## MATERIAL SUPPLIED
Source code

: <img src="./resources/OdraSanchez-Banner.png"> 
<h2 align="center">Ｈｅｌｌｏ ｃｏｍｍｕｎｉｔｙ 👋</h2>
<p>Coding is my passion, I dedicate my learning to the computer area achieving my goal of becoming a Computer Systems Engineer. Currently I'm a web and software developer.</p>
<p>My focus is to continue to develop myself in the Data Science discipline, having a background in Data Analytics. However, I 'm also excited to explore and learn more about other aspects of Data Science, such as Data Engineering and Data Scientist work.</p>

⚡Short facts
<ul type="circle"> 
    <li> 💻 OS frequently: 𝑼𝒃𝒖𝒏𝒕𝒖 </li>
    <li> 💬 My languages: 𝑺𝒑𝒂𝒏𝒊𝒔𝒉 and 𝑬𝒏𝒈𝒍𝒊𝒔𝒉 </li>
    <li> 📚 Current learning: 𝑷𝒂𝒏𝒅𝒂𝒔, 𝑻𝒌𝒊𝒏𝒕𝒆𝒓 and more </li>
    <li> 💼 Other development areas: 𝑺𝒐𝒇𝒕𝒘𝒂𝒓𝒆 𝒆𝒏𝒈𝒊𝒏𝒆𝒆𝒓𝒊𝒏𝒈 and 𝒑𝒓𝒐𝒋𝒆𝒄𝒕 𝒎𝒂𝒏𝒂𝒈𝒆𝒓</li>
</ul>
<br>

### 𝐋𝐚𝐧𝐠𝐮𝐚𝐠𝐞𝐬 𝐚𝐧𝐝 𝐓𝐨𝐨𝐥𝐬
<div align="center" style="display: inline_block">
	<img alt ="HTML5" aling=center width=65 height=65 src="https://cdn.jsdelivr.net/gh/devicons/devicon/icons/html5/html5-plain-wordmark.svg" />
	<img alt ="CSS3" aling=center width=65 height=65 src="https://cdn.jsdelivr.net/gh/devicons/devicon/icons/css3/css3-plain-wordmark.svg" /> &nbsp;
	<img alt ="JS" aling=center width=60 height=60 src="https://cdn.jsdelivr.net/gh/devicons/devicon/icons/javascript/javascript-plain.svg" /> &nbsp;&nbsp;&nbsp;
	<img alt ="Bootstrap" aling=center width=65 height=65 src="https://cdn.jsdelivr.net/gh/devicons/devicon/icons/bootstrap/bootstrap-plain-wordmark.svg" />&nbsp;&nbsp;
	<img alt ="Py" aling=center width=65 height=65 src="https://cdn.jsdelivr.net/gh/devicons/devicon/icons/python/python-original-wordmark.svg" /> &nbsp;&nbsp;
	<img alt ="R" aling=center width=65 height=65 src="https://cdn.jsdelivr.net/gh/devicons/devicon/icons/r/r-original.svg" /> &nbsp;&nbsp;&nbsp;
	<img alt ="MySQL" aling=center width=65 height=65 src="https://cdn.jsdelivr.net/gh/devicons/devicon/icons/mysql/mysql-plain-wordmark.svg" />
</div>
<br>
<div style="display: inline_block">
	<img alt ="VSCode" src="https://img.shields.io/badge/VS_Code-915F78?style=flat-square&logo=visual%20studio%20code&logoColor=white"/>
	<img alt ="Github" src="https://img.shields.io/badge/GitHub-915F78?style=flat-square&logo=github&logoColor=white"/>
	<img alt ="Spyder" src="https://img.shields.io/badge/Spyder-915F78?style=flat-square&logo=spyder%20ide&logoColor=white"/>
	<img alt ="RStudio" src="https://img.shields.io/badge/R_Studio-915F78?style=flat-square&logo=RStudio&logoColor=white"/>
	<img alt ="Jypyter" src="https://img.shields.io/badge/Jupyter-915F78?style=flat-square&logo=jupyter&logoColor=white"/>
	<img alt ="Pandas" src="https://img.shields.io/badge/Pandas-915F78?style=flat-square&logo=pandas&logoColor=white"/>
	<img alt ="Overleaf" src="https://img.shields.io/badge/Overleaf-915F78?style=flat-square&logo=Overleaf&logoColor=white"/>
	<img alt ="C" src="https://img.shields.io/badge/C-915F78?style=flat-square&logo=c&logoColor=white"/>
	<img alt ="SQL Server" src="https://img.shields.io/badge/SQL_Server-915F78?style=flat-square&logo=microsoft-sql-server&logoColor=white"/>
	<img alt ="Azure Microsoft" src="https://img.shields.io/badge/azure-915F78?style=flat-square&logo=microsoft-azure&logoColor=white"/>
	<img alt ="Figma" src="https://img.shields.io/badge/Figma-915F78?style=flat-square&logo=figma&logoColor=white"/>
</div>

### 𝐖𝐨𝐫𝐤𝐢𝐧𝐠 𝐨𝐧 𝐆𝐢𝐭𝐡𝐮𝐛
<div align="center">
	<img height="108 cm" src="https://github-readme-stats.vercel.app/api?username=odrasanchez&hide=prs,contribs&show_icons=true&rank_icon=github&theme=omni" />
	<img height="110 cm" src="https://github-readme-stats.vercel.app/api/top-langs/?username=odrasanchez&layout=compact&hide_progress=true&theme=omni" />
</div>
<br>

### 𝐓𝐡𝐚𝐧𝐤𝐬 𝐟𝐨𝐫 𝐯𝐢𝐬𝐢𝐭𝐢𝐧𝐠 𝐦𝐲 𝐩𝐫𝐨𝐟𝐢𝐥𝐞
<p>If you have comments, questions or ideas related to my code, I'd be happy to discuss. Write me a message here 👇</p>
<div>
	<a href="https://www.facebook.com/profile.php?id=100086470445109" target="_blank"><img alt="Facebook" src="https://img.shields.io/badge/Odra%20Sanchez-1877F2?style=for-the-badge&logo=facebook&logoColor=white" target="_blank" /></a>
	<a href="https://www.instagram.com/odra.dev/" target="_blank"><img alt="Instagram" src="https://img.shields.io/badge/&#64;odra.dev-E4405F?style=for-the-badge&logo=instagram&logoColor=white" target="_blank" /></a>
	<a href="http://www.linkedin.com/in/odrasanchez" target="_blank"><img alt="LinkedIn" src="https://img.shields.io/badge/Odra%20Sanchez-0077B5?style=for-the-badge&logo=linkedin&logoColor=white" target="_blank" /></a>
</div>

## YOUR OBJECTIVE
Verbatim output is expected for the lines from the start of the data to the line in which "<li> 📚 Current" appears, both included.

## ANSWER TO THIS TASK
Source code

: <img src="./resources/OdraSanchez-Banner.png"> 
<h2 align="center">Ｈｅｌｌｏ ｃｏｍｍｕｎｉｔｙ 👋</h2>
<p>Coding is my passion, I dedicate my learning to the computer area achieving my goal of becoming a Computer Systems Engineer. Currently I'm a web and software developer.</p>
<p>My focus is to continue to develop myself in the Data Science discipline, having a background in Data Analytics. However, I 'm also excited to explore and learn more about other aspects of Data Science, such as Data Engineering and Data Scientist work.</p>

⚡Short facts
<ul type="circle"> 
    <li> 💻 OS frequently: 𝑼𝒃𝒖𝒏𝒕𝒖 </li>
    <li> 💬 My languages: 𝑺𝒑𝒂𝒏𝒊𝒔𝒉 and 𝑬𝒏𝒈𝒍𝒊𝒔𝒉 </li>
    <li> 📚 Current learning: 𝑷𝒂𝒏𝒅𝒂𝒔, 𝑻𝒌𝒊𝒏𝒕𝒆𝒓 and more </li>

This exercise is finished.